In general, it’s just getting more expensive to be a big bank. Here’s Jamie Dimon, the CEO of JPMorgan Chase, the largest U.S. bank by just about every measure: “We’re pretty sure we’ll get to breakeven, but we expect that takes a couple of years,” he said last week during an earnings call with analysts. “We already mentioned some of the tech stuff. We have to do it and there’s a little bit of bubble expense in that. There’s even a little bit of bubble expense in the new headquarters.” The key term is “bubble expense.” To translate, the most powerful bank in the country, run by the most famous financier in the world, does not have the same ability to command prices that it used to — and they need to pay extra just to keep up. Dimon went on to say that rising costs haven’t stopped the bank from doing anything, but refused to provide more details on how long that spending would go on for, which was a red flag to some. Mike Mayo, an influential bank analyst, released a report downgrading the stock — essentially, a signal to sell — because all those high costs came with “less certain back-ended benefits.” He told me that, “as an analyst, the burden is not on me to simply trust even someone as successful as Jamie Dimon and JPMorgan. But the burden is on them to give us more granularity and confidence with their spending for growth.”
In fact, when you look at the numbers — and I really hate to say this — but bankers might actually be underpaid. Last year, employees at the same six banks made $159.1 billion in compensation, while the banks booked $81.8 billion in profits, a far wider margin than this year. (When you exclude Wells Fargo, which had much of its profit wiped out last year because of fines, it’s still not as tight a ratio as 2021.) I know this isn’t a traditional way of looking at efficiency or compensation, but at the end of the day, banks have so far kept more of the fruits of their employees’ labor than they had last year. And while bonuses will certainly shift this, about half of that extra compensation is paid out in stock that vests over years.

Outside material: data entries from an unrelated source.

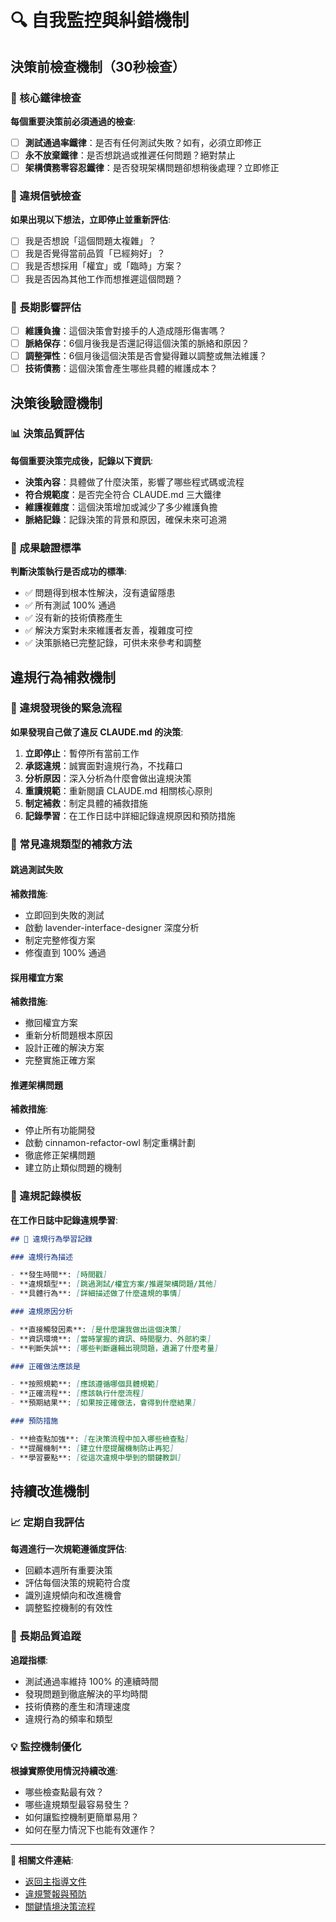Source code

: # 🔍 自我監控與糾錯機制

## 決策前檢查機制（30秒檢查）

### 🎯 核心鐵律檢查

**每個重要決策前必須通過的檢查**:

- [ ] **測試通過率鐵律**：是否有任何測試失敗？如有，必須立即修正
- [ ] **永不放棄鐵律**：是否想跳過或推遲任何問題？絕對禁止
- [ ] **架構債務零容忍鐵律**：是否發現架構問題卻想稍後處理？立即修正

### 🚨 違規信號檢查

**如果出現以下想法，立即停止並重新評估**:

- [ ] 我是否想說「這個問題太複雜」？
- [ ] 我是否覺得當前品質「已經夠好」？
- [ ] 我是否想採用「權宜」或「臨時」方案？
- [ ] 我是否因為其他工作而想推遲這個問題？

### 💭 長期影響評估

- [ ] **維護負擔**：這個決策會對接手的人造成隱形傷害嗎？
- [ ] **脈絡保存**：6個月後我是否還記得這個決策的脈絡和原因？
- [ ] **調整彈性**：6個月後這個決策是否會變得難以調整或無法維護？
- [ ] **技術債務**：這個決策會產生哪些具體的維護成本？

## 決策後驗證機制

### 📊 決策品質評估

**每個重要決策完成後，記錄以下資訊**:

- **決策內容**：具體做了什麼決策，影響了哪些程式碼或流程
- **符合規範度**：是否完全符合 CLAUDE.md 三大鐵律
- **維護複雜度**：這個決策增加或減少了多少維護負擔
- **脈絡記錄**：記錄決策的背景和原因，確保未來可追溯

### 🎯 成果驗證標準

**判斷決策執行是否成功的標準**:

- ✅ 問題得到根本性解決，沒有遺留隱患
- ✅ 所有測試 100% 通過
- ✅ 沒有新的技術債務產生
- ✅ 解決方案對未來維護者友善，複雜度可控
- ✅ 決策脈絡已完整記錄，可供未來參考和調整

## 違規行為補救機制

### 🚨 違規發現後的緊急流程

**如果發現自己做了違反 CLAUDE.md 的決策**:

1. **立即停止**：暫停所有當前工作
2. **承認違規**：誠實面對違規行為，不找藉口
3. **分析原因**：深入分析為什麼會做出違規決策
4. **重讀規範**：重新閱讀 CLAUDE.md 相關核心原則
5. **制定補救**：制定具體的補救措施
6. **記錄學習**：在工作日誌中詳細記錄違規原因和預防措施

### 🔧 常見違規類型的補救方法

#### 跳過測試失敗

**補救措施**:

- 立即回到失敗的測試
- 啟動 lavender-interface-designer 深度分析
- 制定完整修復方案
- 修復直到 100% 通過

#### 採用權宜方案

**補救措施**:

- 撤回權宜方案
- 重新分析問題根本原因
- 設計正確的解決方案
- 完整實施正確方案

#### 推遲架構問題

**補救措施**:

- 停止所有功能開發
- 啟動 cinnamon-refactor-owl 制定重構計劃
- 徹底修正架構問題
- 建立防止類似問題的機制

### 📝 違規記錄模板

**在工作日誌中記錄違規學習**:

```markdown
## 🚨 違規行為學習記錄

### 違規行為描述

- **發生時間**: [時間戳]
- **違規類型**: [跳過測試/權宜方案/推遲架構問題/其他]
- **具體行為**: [詳細描述做了什麼違規的事情]

### 違規原因分析

- **直接觸發因素**: [是什麼讓我做出這個決策]
- **資訊環境**: [當時掌握的資訊、時間壓力、外部約束]
- **判斷失誤**: [哪些判斷邏輯出現問題，遺漏了什麼考量]

### 正確做法應該是

- **按照規範**: [應該遵循哪個具體規範]
- **正確流程**: [應該執行什麼流程]
- **預期結果**: [如果按正確做法，會得到什麼結果]

### 預防措施

- **檢查點加強**: [在決策流程中加入哪些檢查點]
- **提醒機制**: [建立什麼提醒機制防止再犯]
- **學習要點**: [從這次違規中學到的關鍵教訓]
```

## 持續改進機制

### 📈 定期自我評估

**每週進行一次規範遵循度評估**:

- 回顧本週所有重要決策
- 評估每個決策的規範符合度
- 識別違規傾向和改進機會
- 調整監控機制的有效性

### 🎯 長期品質追蹤

**追蹤指標**:

- 測試通過率維持 100% 的連續時間
- 發現問題到徹底解決的平均時間
- 技術債務的產生和清理速度
- 違規行為的頻率和類型

### 💡 監控機制優化

**根據實際使用情況持續改進**:

- 哪些檢查點最有效？
- 哪些違規類型最容易發生？
- 如何讓監控機制更簡單易用？
- 如何在壓力情況下也能有效運作？

---

**🔗 相關文件連結**:

- [返回主指導文件](../../CLAUDE.md)
- [違規警報與預防](violation-prevention.md)
- [關鍵情境決策流程](decision-workflows.md)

Why should anybody care? Wall Street, for all of its squeamish aspects, has become boring. Sure, there are still lucrative mega-deals and you still get more money than just about anyone else on the planet. But the traditional finance industry is one of the most scrutinized in the U.S. following the 2008 financial crisis. The people leaving for tech companies or to get into crypto or private equity — all of which are less regulated, if at all — tend to be attracted to risk-taking. So the risks in the financial system are just moving elsewhere, into regulators’ blind spots, and they’re only getting bigger. The fact is that legislation such as the 2010 Dodd-Frank bill made it harder to be a bank, but it also made the banks bigger. There’s a certain logic to this, since you have to pay people more to deal with all the paperwork of legal and regulatory reviews that are common in banks. If it turns out that people are getting paid more in these new industries, and they’re having more fun, too, then why would anyone stay?